Stable is the word meteorologists use for an air mass of this sort—but nothing in the atmosphere is stable forever. A minor shift in the flow miles above the frozen surface, if conditions were ripe, would be enough to shatter the cold’s fierce grip. But it wasn’t going to go quietly.
Constantly and futilely, the earth’s atmosphere seeks to achieve equilibrium. Weather is the turbulent means to this perfect, hopeless end. Contrasting temperatures try to balance out to one uniform temperature, pressure differences strive for resolution, winds blow in a vain attempt to finally calm down global tensions. All of this is enormously complicated by the ceaseless rotation of the planet. Weather is the steam the atmosphere lets off as it heaves itself again and again into a more comfortable position. Weather keeps happening because the equilibrium of the atmosphere keeps getting messed up.
It doesn’t help that the planet itself is irregular, with crumpled solid chunks of land randomly interrupting the smooth liquid surface of the oceans. Equilibrium doesn’t stand a chance against all these complex interacting variables. There’s so much going on out there—and up there—that the very striving for equilibrium is erratic, chaotic. There are patterns, of course, repetitions and cycles, long stretches of monotony and eerie symmetries, but weather, by its very nature, lacks a fixed overall structure. It’s a stream that perpetually remakes the channel of its flow.
Shortly after Christmas 1887, a ripple developed in the flow about six miles above the surface that would in time dislodge the frigid air massing over interior Canada. Today, accustomed as we are to the patter of televised weather forecasts, it’s easy to reduce the violent and deadly blizzard that resulted from this disturbance to a canned meteorological scenario—the low dropping down from Canada and tracking south and east across the Upper Midwest before swinging to the north, the blast of wind and snow that accompanied the passage of the cold front, the outbreak of arctic air that surged as far south as Texas. But in a way this description only trivializes what was really happening in the air and on the ground. A storm, any storm, involves the entire atmosphere. Meteorologists refer to the atmosphere as a “continuous fluid” or, in the words of chaos theorist Edward N. Lorenz, a “thermally driven rotating fluid system,” and the phrases are apt. In weather everything connects.
Connects first of all to the sun. The uneven distribution of the sun’s radiation is what causes temperature differences in the first place. As areas of higher and lower pressure develop in response to these temperature differences, winds begin to kick up, blowing from high pressure to low pressure (an extreme example of this is a pressurized container like a can of hair spray: Think of how the small parcel of high-pressure air rushes out into the lower-pressure air around it when the valve is released). The ripple that shoved the cold air out of Canada was born of the interaction between air masses of contrasting temperature and pressure, and so, in a larger sense, was the upper-level flow of air that swept up the ripple and carried it down the spine of the continent.
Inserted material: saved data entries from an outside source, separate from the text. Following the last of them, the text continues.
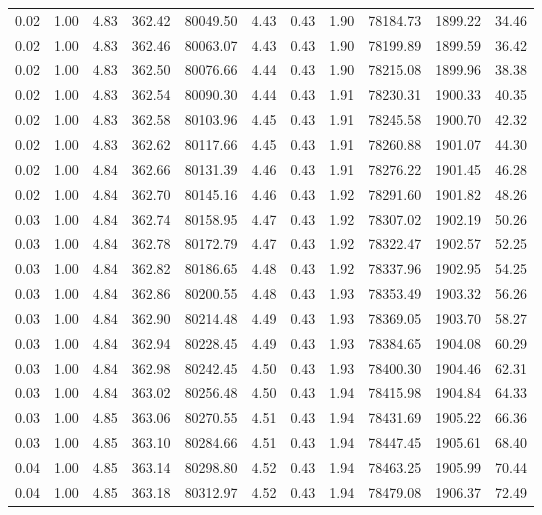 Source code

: \begin{table}[!ht]
\begin{tabular}{rrrrrrrrrrr}
0.02 & 1.00 & 4.83 & 362.42 & 80049.50 & 4.43 & 0.43 & 1.90 & 78184.73 & 1899.22 & 34.46 \\
0.02 & 1.00 & 4.83 & 362.46 & 80063.07 & 4.43 & 0.43 & 1.90 & 78199.89 & 1899.59 & 36.42 \\
0.02 & 1.00 & 4.83 & 362.50 & 80076.66 & 4.44 & 0.43 & 1.90 & 78215.08 & 1899.96 & 38.38 \\
0.02 & 1.00 & 4.83 & 362.54 & 80090.30 & 4.44 & 0.43 & 1.91 & 78230.31 & 1900.33 & 40.35 \\
0.02 & 1.00 & 4.83 & 362.58 & 80103.96 & 4.45 & 0.43 & 1.91 & 78245.58 & 1900.70 & 42.32 \\
0.02 & 1.00 & 4.83 & 362.62 & 80117.66 & 4.45 & 0.43 & 1.91 & 78260.88 & 1901.07 & 44.30 \\
0.02 & 1.00 & 4.84 & 362.66 & 80131.39 & 4.46 & 0.43 & 1.91 & 78276.22 & 1901.45 & 46.28 \\
0.02 & 1.00 & 4.84 & 362.70 & 80145.16 & 4.46 & 0.43 & 1.92 & 78291.60 & 1901.82 & 48.26 \\
0.03 & 1.00 & 4.84 & 362.74 & 80158.95 & 4.47 & 0.43 & 1.92 & 78307.02 & 1902.19 & 50.26 \\
0.03 & 1.00 & 4.84 & 362.78 & 80172.79 & 4.47 & 0.43 & 1.92 & 78322.47 & 1902.57 & 52.25 \\
0.03 & 1.00 & 4.84 & 362.82 & 80186.65 & 4.48 & 0.43 & 1.92 & 78337.96 & 1902.95 & 54.25 \\
0.03 & 1.00 & 4.84 & 362.86 & 80200.55 & 4.48 & 0.43 & 1.93 & 78353.49 & 1903.32 & 56.26 \\
0.03 & 1.00 & 4.84 & 362.90 & 80214.48 & 4.49 & 0.43 & 1.93 & 78369.05 & 1903.70 & 58.27 \\
0.03 & 1.00 & 4.84 & 362.94 & 80228.45 & 4.49 & 0.43 & 1.93 & 78384.65 & 1904.08 & 60.29 \\
0.03 & 1.00 & 4.84 & 362.98 & 80242.45 & 4.50 & 0.43 & 1.93 & 78400.30 & 1904.46 & 62.31 \\
0.03 & 1.00 & 4.84 & 363.02 & 80256.48 & 4.50 & 0.43 & 1.94 & 78415.98 & 1904.84 & 64.33 \\
0.03 & 1.00 & 4.85 & 363.06 & 80270.55 & 4.51 & 0.43 & 1.94 & 78431.69 & 1905.22 & 66.36 \\
0.03 & 1.00 & 4.85 & 363.10 & 80284.66 & 4.51 & 0.43 & 1.94 & 78447.45 & 1905.61 & 68.40 \\
0.04 & 1.00 & 4.85 & 363.14 & 80298.80 & 4.52 & 0.43 & 1.94 & 78463.25 & 1905.99 & 70.44 \\
0.04 & 1.00 & 4.85 & 363.18 & 80312.97 & 4.52 & 0.43 & 1.94 & 78479.08 & 1906.37 & 72.49 \\

\end{tabular}
\end{table}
That upper-level flow, commonly known as the polar jet, circles the globe from west to east at altitudes of between six and nine miles. The jet stream is a natural boundary marker, an atmospheric river flowing between the region of warm subtropical air to the south and cold polar air to the north. The sharper the temperature contrast between those two regions, the faster the river flows. In winter, the course of the river drops south and its current stiffens—winter speeds of 75 mph are common, though it has been clocked at 200 mph. By January the vigorous winter jet is down around the 50th parallel—right over America’s northern tier of states.